Only the records, repeated exactly, should make up the response.

[Entries taken from a collection]

• • •

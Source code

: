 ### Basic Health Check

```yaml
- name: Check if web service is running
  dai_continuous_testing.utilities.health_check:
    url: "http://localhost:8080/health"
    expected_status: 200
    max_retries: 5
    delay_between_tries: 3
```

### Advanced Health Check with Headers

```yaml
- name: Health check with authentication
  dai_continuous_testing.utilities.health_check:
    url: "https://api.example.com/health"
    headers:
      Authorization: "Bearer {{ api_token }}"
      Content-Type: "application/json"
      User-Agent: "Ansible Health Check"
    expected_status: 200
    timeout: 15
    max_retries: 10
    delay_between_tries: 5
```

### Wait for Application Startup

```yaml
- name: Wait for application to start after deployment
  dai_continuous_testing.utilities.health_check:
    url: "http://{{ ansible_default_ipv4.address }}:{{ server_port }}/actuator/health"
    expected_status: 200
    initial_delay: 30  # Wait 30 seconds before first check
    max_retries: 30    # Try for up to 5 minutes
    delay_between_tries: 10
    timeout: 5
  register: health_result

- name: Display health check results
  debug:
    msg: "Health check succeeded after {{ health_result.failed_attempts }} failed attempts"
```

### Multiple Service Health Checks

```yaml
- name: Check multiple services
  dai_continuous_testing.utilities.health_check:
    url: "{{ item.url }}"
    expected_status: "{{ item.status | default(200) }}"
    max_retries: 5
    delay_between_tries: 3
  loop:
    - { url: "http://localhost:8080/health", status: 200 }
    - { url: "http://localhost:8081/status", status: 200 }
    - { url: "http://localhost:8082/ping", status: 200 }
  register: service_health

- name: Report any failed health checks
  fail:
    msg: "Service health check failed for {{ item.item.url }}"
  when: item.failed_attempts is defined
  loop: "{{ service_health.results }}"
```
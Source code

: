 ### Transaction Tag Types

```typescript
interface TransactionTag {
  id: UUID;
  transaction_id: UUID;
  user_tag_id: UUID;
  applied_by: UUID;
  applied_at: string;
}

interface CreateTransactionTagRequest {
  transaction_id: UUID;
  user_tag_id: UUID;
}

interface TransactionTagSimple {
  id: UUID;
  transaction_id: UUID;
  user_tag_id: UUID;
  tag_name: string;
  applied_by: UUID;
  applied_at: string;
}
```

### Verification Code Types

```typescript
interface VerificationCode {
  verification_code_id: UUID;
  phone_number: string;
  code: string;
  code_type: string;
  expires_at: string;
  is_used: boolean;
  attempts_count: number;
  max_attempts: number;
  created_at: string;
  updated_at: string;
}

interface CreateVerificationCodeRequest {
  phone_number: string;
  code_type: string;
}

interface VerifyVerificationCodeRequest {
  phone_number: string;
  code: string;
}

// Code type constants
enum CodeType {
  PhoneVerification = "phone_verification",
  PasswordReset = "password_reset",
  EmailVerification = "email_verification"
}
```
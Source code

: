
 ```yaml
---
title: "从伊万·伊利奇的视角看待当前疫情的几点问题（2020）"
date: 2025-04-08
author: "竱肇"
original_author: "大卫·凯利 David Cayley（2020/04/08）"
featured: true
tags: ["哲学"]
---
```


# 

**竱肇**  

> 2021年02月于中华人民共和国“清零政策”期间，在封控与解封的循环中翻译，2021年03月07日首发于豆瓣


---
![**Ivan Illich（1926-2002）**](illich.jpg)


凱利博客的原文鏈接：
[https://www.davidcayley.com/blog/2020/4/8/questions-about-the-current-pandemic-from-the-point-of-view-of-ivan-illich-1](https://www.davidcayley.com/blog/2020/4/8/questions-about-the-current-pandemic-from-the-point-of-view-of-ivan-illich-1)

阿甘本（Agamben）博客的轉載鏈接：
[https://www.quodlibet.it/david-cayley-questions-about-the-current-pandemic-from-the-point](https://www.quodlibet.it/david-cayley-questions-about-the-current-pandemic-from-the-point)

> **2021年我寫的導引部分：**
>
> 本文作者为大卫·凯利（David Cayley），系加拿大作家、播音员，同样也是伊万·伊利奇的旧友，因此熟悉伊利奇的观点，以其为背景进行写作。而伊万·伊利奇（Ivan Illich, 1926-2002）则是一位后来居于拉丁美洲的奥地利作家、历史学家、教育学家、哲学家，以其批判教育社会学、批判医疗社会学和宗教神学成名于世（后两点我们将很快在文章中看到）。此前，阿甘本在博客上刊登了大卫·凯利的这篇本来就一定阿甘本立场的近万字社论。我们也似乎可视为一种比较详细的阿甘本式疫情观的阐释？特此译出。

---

• • •

**Answer space**
Source code

: ### Basic Health Check

```yaml
- name: Check if web service is running
  dai_continuous_testing.utilities.health_check:
    url: "http://localhost:8080/health"
    expected_status: 200
    max_retries: 5
    delay_between_tries: 3
```

### Advanced Health Check with Headers

```yaml
- name: Health check with authentication
  dai_continuous_testing.utilities.health_check:
    url: "https://api.example.com/health"
    headers:
      Authorization: "Bearer {{ api_token }}"
      Content-Type: "application/json"
      User-Agent: "Ansible Health Check"
    expected_status: 200
    timeout: 15
    max_retries: 10
    delay_between_tries: 5
```

### Wait for Application Startup

```yaml
- name: Wait for application to start after deployment
  dai_continuous_testing.utilities.health_check:
    url: "http://{{ ansible_default_ipv4.address }}:{{ server_port }}/actuator/health"
    expected_status: 200
    initial_delay: 30  # Wait 30 seconds before first check
    max_retries: 30    # Try for up to 5 minutes
    delay_between_tries: 10
    timeout: 5
  register: health_result

- name: Display health check results
  debug:
    msg: "Health check succeeded after {{ health_result.failed_attempts }} failed attempts"
```

### Multiple Service Health Checks

```yaml
- name: Check multiple services
  dai_continuous_testing.utilities.health_check:
    url: "{{ item.url }}"
    expected_status: "{{ item.status | default(200) }}"
    max_retries: 5
    delay_between_tries: 3
  loop:
    - { url: "http://localhost:8080/health", status: 200 }
    - { url: "http://localhost:8081/status", status: 200 }
    - { url: "http://localhost:8082/ping", status: 200 }
  register: service_health

- name: Report any failed health checks
  fail:
    msg: "Service health check failed for {{ item.item.url }}"
  when: item.failed_attempts is defined
  loop: "{{ service_health.results }}"
```
Source code

: ### Transaction Tag Types

```typescript
interface TransactionTag {
  id: UUID;
  transaction_id: UUID;
  user_tag_id: UUID;
  applied_by: UUID;
  applied_at: string;
}

interface CreateTransactionTagRequest {
  transaction_id: UUID;
  user_tag_id: UUID;
}

interface TransactionTagSimple {
  id: UUID;
  transaction_id: UUID;
  user_tag_id: UUID;
  tag_name: string;
  applied_by: UUID;
  applied_at: string;
}
```

### Verification Code Types

```typescript
interface VerificationCode {
  verification_code_id: UUID;
  phone_number: string;
  code: string;
  code_type: string;
  expires_at: string;
  is_used: boolean;
  attempts_count: number;
  max_attempts: number;
  created_at: string;
  updated_at: string;
}

interface CreateVerificationCodeRequest {
  phone_number: string;
  code_type: string;
}

interface VerifyVerificationCodeRequest {
  phone_number: string;
  code: string;
}

// Code type constants
enum CodeType {
  PhoneVerification = "phone_verification",
  PasswordReset = "password_reset",
  EmailVerification = "email_verification"
}
```
Source code

:
 ```yaml
---
title: "从伊万·伊利奇的视角看待当前疫情的几点问题（2020）"
date: 2025-04-08
author: "竱肇"
original_author: "大卫·凯利 David Cayley（2020/04/08）"
featured: true
tags: ["哲学"]
---
```


# 

**竱肇**  

> 2021年02月于中华人民共和国“清零政策”期间，在封控与解封的循环中翻译，2021年03月07日首发于豆瓣


---
![**Ivan Illich（1926-2002）**](illich.jpg)


凱利博客的原文鏈接：
[https://www.davidcayley.com/blog/2020/4/8/questions-about-the-current-pandemic-from-the-point-of-view-of-ivan-illich-1](https://www.davidcayley.com/blog/2020/4/8/questions-about-the-current-pandemic-from-the-point-of-view-of-ivan-illich-1)

阿甘本（Agamben）博客的轉載鏈接：
[https://www.quodlibet.it/david-cayley-questions-about-the-current-pandemic-from-the-point](https://www.quodlibet.it/david-cayley-questions-about-the-current-pandemic-from-the-point)

> **2021年我寫的導引部分：**
>
> 本文作者为大卫·凯利（David Cayley），系加拿大作家、播音员，同样也是伊万·伊利奇的旧友，因此熟悉伊利奇的观点，以其为背景进行写作。而伊万·伊利奇（Ivan Illich, 1926-2002）则是一位后来居于拉丁美洲的奥地利作家、历史学家、教育学家、哲学家，以其批判教育社会学、批判医疗社会学和宗教神学成名于世（后两点我们将很快在文章中看到）。此前，阿甘本在博客上刊登了大卫·凯利的这篇本来就一定阿甘本立场的近万字社论。我们也似乎可视为一种比较详细的阿甘本式疫情观的阐释？特此译出。

---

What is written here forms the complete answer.